◆ Raw data:
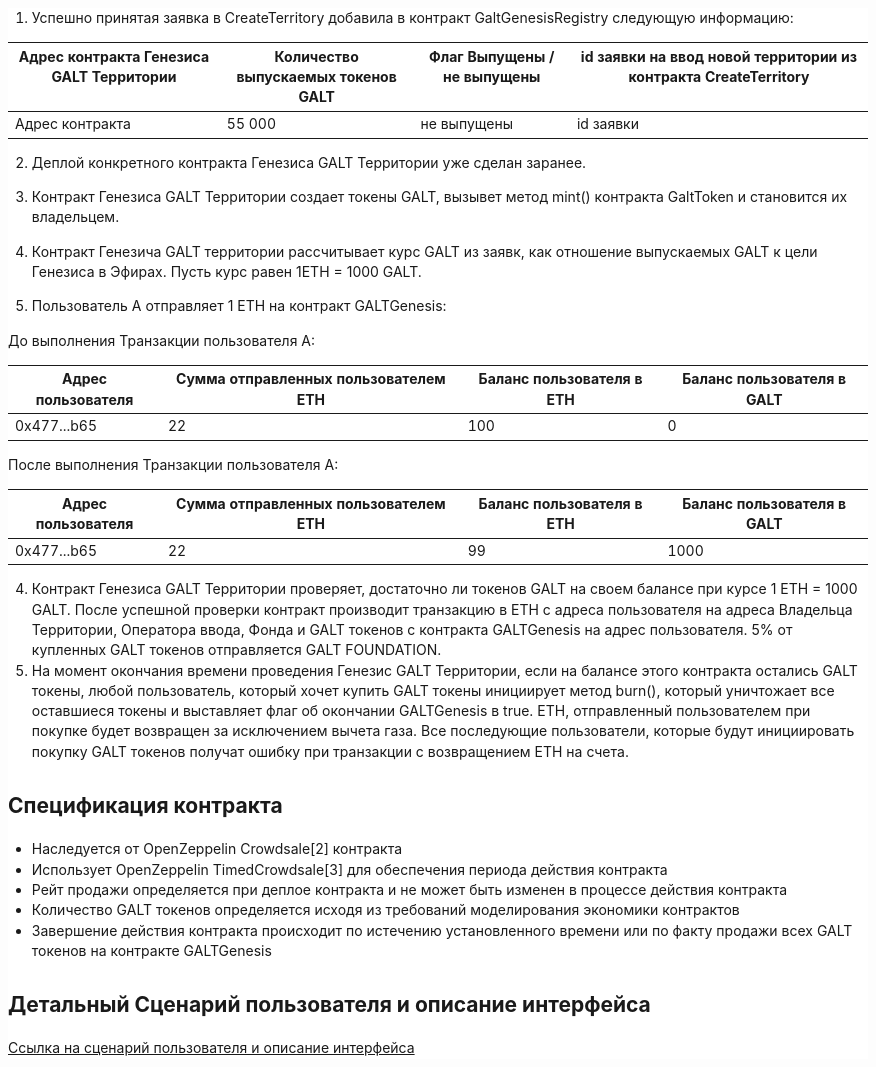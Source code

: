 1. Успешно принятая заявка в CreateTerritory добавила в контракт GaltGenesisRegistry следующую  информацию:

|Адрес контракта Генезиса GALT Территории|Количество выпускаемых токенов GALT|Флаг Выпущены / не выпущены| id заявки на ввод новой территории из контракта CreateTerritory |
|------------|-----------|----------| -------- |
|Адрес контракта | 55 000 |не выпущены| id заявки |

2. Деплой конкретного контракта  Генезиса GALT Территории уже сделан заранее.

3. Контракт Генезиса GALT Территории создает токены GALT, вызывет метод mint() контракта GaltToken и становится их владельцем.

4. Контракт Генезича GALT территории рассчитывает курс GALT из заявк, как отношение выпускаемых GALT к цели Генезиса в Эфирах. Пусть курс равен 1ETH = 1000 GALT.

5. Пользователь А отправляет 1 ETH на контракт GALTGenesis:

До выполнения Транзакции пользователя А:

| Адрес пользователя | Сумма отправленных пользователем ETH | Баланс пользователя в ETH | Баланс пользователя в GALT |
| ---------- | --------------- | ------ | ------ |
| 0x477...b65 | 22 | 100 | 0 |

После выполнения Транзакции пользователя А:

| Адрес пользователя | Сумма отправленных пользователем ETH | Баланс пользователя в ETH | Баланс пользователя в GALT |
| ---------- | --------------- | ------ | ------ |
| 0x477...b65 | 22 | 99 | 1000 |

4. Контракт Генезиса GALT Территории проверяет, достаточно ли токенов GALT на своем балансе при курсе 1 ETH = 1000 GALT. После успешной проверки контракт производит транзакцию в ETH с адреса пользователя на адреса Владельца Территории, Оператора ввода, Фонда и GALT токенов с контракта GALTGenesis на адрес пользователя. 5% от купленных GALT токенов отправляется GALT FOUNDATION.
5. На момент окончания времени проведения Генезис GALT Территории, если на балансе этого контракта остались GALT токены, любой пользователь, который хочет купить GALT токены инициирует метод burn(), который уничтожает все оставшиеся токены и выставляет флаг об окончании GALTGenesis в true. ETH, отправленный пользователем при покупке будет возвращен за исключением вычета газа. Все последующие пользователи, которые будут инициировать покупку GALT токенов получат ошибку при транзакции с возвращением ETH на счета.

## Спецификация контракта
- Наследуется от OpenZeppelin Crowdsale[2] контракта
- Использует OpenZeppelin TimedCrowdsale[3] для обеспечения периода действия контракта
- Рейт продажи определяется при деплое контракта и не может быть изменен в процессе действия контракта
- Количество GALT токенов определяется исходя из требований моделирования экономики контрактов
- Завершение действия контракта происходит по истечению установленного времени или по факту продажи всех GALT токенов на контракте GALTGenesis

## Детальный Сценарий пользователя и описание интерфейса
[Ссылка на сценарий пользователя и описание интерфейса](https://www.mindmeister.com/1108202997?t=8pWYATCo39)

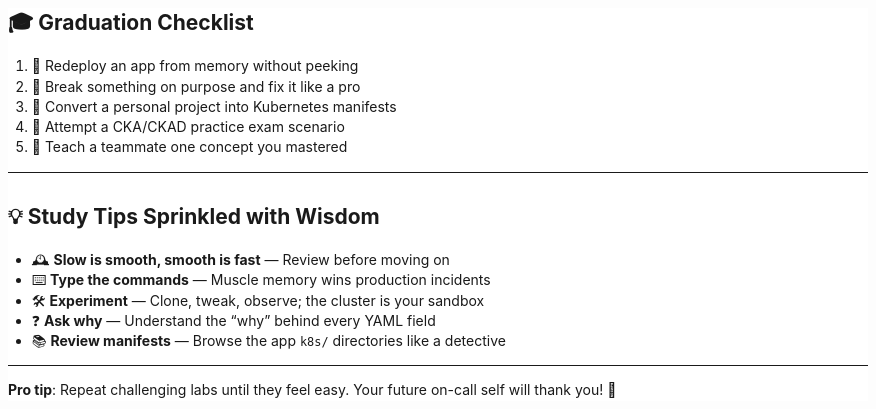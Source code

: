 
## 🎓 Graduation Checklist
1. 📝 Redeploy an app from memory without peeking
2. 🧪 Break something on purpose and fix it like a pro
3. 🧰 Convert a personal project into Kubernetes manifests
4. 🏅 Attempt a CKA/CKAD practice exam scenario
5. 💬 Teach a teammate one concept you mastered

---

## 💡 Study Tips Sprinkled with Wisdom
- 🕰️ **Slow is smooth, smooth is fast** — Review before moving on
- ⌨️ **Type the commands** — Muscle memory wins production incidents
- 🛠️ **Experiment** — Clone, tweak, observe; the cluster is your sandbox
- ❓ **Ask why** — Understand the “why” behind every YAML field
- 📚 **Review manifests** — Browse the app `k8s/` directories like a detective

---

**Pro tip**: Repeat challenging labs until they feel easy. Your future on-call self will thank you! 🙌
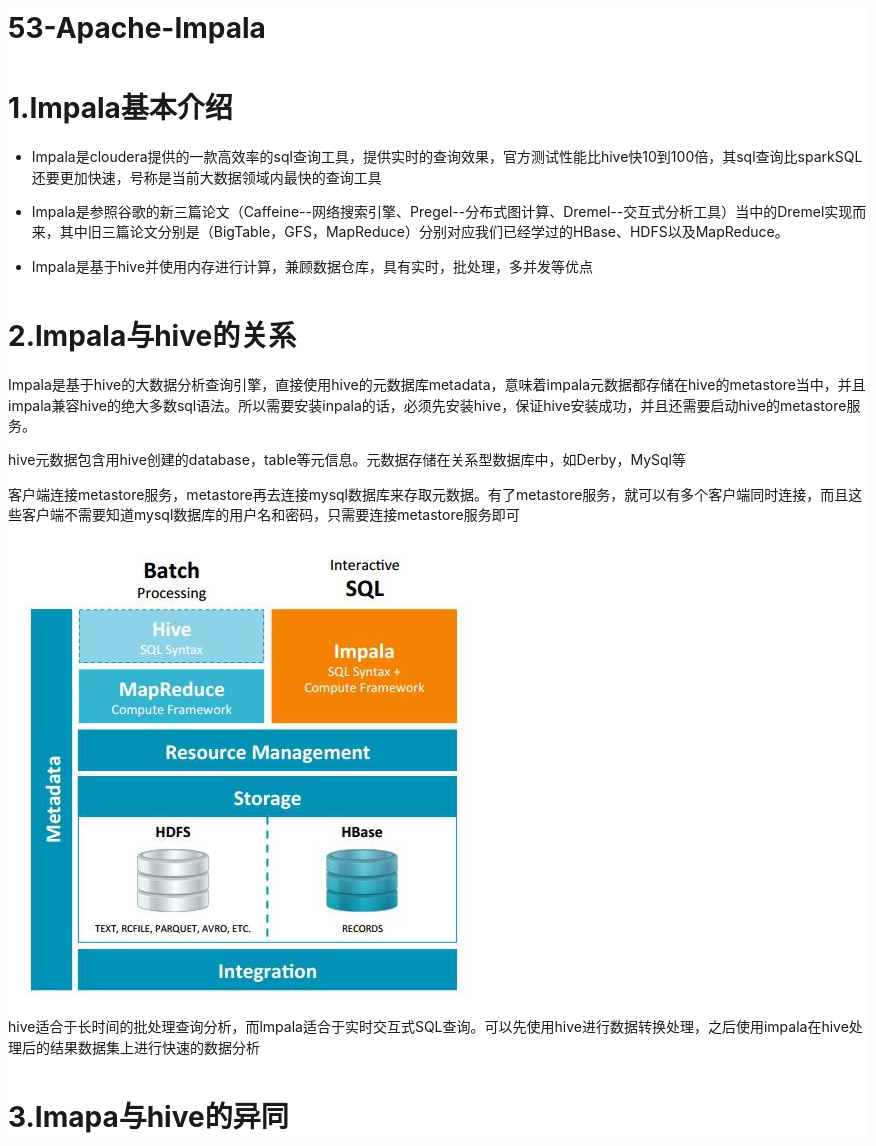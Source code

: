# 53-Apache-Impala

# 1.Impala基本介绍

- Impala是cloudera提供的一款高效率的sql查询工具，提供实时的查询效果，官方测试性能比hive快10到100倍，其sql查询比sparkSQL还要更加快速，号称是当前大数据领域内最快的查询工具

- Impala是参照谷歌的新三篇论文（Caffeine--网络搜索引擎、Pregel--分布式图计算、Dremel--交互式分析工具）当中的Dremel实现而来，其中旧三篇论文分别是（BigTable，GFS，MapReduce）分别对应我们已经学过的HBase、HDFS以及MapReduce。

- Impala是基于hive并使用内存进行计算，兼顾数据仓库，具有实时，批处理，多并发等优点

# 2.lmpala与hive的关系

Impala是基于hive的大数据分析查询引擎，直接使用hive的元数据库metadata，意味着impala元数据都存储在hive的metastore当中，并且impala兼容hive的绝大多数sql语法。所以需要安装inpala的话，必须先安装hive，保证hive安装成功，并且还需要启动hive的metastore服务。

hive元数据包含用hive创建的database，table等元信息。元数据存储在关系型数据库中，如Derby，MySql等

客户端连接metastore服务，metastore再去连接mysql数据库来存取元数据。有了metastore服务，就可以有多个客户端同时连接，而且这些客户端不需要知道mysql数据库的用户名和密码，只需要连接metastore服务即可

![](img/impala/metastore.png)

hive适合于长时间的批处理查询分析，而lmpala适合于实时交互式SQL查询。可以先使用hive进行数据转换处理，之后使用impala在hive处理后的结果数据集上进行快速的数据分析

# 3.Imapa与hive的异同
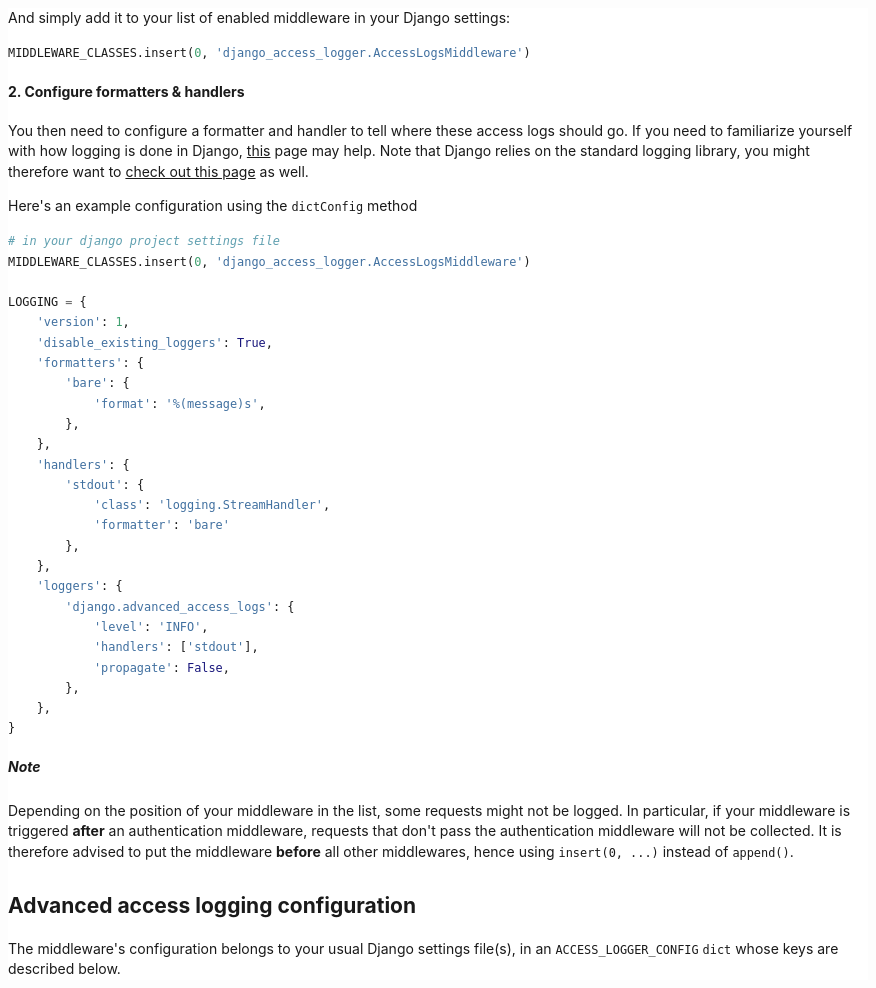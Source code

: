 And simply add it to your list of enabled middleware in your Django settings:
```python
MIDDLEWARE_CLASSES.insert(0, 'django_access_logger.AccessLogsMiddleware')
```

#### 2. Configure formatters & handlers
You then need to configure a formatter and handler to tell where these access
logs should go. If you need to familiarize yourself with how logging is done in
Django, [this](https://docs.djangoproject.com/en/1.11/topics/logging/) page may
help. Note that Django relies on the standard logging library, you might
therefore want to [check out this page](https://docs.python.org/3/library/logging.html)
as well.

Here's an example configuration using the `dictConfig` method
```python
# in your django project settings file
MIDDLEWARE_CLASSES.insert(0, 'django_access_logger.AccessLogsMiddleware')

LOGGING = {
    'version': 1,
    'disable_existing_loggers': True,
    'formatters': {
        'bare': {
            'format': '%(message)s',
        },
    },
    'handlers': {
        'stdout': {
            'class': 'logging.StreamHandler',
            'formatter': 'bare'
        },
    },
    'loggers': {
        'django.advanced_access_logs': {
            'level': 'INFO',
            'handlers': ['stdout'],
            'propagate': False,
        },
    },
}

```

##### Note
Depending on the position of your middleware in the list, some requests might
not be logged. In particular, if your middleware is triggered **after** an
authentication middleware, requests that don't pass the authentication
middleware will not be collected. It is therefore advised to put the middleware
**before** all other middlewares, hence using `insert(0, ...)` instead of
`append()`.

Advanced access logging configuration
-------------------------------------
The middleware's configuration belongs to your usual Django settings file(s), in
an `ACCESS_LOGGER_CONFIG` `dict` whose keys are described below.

◆ Work instruction:
Produce a word-for-word copy of everything above from the line holding "- Impala是cloud" down to the line holding "- Impala是基于hiv", with both of those lines kept.

◆ Response to this exercise:
- Impala是cloudera提供的一款高效率的sql查询工具，提供实时的查询效果，官方测试性能比hive快10到100倍，其sql查询比sparkSQL还要更加快速，号称是当前大数据领域内最快的查询工具

- Impala是参照谷歌的新三篇论文（Caffeine--网络搜索引擎、Pregel--分布式图计算、Dremel--交互式分析工具）当中的Dremel实现而来，其中旧三篇论文分别是（BigTable，GFS，MapReduce）分别对应我们已经学过的HBase、HDFS以及MapReduce。

- Impala是基于hive并使用内存进行计算，兼顾数据仓库，具有实时，批处理，多并发等优点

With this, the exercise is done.